DATA LISTING.

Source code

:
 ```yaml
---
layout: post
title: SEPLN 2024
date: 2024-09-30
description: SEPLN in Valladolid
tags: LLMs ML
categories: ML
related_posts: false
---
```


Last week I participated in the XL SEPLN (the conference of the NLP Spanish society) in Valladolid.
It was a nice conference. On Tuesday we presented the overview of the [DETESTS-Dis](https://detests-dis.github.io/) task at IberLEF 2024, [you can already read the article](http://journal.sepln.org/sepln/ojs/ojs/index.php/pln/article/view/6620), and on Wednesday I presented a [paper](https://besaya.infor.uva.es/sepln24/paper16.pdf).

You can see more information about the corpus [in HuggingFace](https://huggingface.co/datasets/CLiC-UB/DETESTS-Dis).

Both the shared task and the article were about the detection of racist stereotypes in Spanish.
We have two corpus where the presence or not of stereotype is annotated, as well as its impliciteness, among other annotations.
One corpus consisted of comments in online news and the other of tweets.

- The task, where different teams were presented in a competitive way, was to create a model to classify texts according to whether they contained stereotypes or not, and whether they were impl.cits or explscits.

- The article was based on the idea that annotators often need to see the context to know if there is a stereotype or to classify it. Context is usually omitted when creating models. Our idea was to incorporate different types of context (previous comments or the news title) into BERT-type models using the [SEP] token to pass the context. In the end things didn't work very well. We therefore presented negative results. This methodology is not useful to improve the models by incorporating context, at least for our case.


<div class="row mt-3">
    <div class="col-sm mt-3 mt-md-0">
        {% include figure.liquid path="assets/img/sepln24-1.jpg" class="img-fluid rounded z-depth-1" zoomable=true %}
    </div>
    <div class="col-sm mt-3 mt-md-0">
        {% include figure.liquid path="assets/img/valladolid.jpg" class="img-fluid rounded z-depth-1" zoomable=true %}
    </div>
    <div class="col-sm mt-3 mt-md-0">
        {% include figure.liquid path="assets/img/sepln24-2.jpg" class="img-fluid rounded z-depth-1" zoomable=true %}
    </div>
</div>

TASK OBJECTIVE. Generate a verbatim printout of all the entries.

SOLUTION TO THIS TASK.
Source code

:
 ```yaml
---
layout: post
title: SEPLN 2024
date: 2024-09-30
description: SEPLN in Valladolid
tags: LLMs ML
categories: ML
related_posts: false
---
```


Last week I participated in the XL SEPLN (the conference of the NLP Spanish society) in Valladolid.
It was a nice conference. On Tuesday we presented the overview of the [DETESTS-Dis](https://detests-dis.github.io/) task at IberLEF 2024, [you can already read the article](http://journal.sepln.org/sepln/ojs/ojs/index.php/pln/article/view/6620), and on Wednesday I presented a [paper](https://besaya.infor.uva.es/sepln24/paper16.pdf).

You can see more information about the corpus [in HuggingFace](https://huggingface.co/datasets/CLiC-UB/DETESTS-Dis).

Both the shared task and the article were about the detection of racist stereotypes in Spanish.
We have two corpus where the presence or not of stereotype is annotated, as well as its impliciteness, among other annotations.
One corpus consisted of comments in online news and the other of tweets.

- The task, where different teams were presented in a competitive way, was to create a model to classify texts according to whether they contained stereotypes or not, and whether they were impl.cits or explscits.

- The article was based on the idea that annotators often need to see the context to know if there is a stereotype or to classify it. Context is usually omitted when creating models. Our idea was to incorporate different types of context (previous comments or the news title) into BERT-type models using the [SEP] token to pass the context. In the end things didn't work very well. We therefore presented negative results. This methodology is not useful to improve the models by incorporating context, at least for our case.


<div class="row mt-3">
    <div class="col-sm mt-3 mt-md-0">
        {% include figure.liquid path="assets/img/sepln24-1.jpg" class="img-fluid rounded z-depth-1" zoomable=true %}
    </div>
    <div class="col-sm mt-3 mt-md-0">
        {% include figure.liquid path="assets/img/valladolid.jpg" class="img-fluid rounded z-depth-1" zoomable=true %}
    </div>
    <div class="col-sm mt-3 mt-md-0">
        {% include figure.liquid path="assets/img/sepln24-2.jpg" class="img-fluid rounded z-depth-1" zoomable=true %}
    </div>
</div>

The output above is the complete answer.